“Nibi Chronicles,” a monthly Great Lakes Now feature, is written by Staci Lola Drouillard. A Grand Portage Ojibwe direct descendant, she lives in Grand Marais on Minnesota’s North Shore of Lake Superior. Her nonfiction books “Walking the Old Road: A People’s History of Chippewa City and the Grand Marais Anishinaabe” and “Seven Aunts” were published 2019 and 2022, and the children’s story “A Family Tree” in 2024. “Nibi” is a word for water in Ojibwemowin, and these features explore the intersection of Indigenous history and culture in the modern-day Great Lakes region.
Carl Gawboy is a citizen of the Bois Forte Ojibwe Nation in northern Minnesota. Of Ojibwe and Finnish descent, Mr. Gawboy has been teaching others about the history and everyday life of Ojibwe people for decades. I’m a fan of his art and an admirer of his books, such as Talking Rocks, co-written by Carl and geologist Ron Morton. Which is why I was excited to connect with Professor Gawboy about his new illustrated history book titled Fur Trade Nation: An Ojibwe’s Graphic History.
I asked how things were going so far, and he said, “I’m getting a lot of real great feedback from it. There’s one Ojibwe friend of mine that called it ‘a field guide to the Ojibwe.’”

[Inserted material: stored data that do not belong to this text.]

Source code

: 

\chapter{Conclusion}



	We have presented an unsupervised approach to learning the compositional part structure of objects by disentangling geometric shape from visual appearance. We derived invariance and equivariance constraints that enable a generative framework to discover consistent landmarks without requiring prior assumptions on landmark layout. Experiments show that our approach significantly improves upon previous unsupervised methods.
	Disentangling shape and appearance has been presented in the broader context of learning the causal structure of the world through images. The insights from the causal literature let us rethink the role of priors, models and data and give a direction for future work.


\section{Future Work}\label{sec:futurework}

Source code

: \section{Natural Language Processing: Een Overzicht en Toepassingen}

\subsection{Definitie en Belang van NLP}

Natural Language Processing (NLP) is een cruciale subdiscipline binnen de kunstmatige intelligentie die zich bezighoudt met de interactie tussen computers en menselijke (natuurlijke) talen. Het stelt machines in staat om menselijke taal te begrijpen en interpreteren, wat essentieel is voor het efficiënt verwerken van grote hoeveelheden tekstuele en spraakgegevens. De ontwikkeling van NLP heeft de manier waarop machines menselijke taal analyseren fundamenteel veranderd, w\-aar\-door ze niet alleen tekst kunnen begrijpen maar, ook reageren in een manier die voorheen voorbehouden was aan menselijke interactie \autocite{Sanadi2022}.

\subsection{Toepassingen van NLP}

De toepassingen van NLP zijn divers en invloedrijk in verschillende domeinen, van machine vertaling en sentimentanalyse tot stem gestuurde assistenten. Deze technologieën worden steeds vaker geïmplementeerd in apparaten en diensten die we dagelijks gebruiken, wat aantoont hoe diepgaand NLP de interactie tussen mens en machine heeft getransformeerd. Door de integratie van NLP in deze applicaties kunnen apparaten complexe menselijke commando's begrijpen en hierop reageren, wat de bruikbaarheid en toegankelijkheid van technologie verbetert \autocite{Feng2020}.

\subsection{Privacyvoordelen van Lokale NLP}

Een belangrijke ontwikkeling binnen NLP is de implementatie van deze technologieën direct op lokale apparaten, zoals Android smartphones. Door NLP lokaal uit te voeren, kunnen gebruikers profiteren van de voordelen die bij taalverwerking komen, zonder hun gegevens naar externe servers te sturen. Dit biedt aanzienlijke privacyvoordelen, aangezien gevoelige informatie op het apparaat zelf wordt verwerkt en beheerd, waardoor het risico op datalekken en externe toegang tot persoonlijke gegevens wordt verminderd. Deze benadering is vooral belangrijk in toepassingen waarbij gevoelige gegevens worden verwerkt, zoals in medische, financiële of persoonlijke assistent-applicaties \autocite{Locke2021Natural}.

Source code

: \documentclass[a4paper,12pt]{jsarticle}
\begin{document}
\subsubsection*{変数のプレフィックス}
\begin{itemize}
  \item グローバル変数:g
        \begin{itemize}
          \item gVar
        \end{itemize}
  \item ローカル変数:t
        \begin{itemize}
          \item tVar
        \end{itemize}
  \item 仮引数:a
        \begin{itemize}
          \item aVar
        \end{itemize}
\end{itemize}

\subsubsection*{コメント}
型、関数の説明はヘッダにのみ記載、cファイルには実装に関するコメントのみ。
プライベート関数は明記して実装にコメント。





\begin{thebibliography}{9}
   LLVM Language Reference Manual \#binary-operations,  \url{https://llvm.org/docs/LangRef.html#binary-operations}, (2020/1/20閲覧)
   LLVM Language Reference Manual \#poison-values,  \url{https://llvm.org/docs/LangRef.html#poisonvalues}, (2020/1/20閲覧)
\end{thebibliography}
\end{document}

An apt description, considering that the book includes nearly 1,000 drawings and encapsulates the arc of fur trade history, from 1650 to 1850. But the book does even more than that. Gawboy’s cartoons, compilated historical facts and personal stories bring the truth about Ojibwe people’s involvement in the Fur Trade economy to the forefront.
To do this, Gawboy draws from hands-on knowledge about the tools and technology of the fur trade, including step-by-step birch bark canoe building, working with animal hides and even the old way of snaring a rabbit for the soup pot.
But as Gawboy clarifies, “it’s not a technical guide. It’s just to show how much work it is. You just can’t say the Ojibwe made birch bark canoes. I wanted to show how much work there was in putting one together.”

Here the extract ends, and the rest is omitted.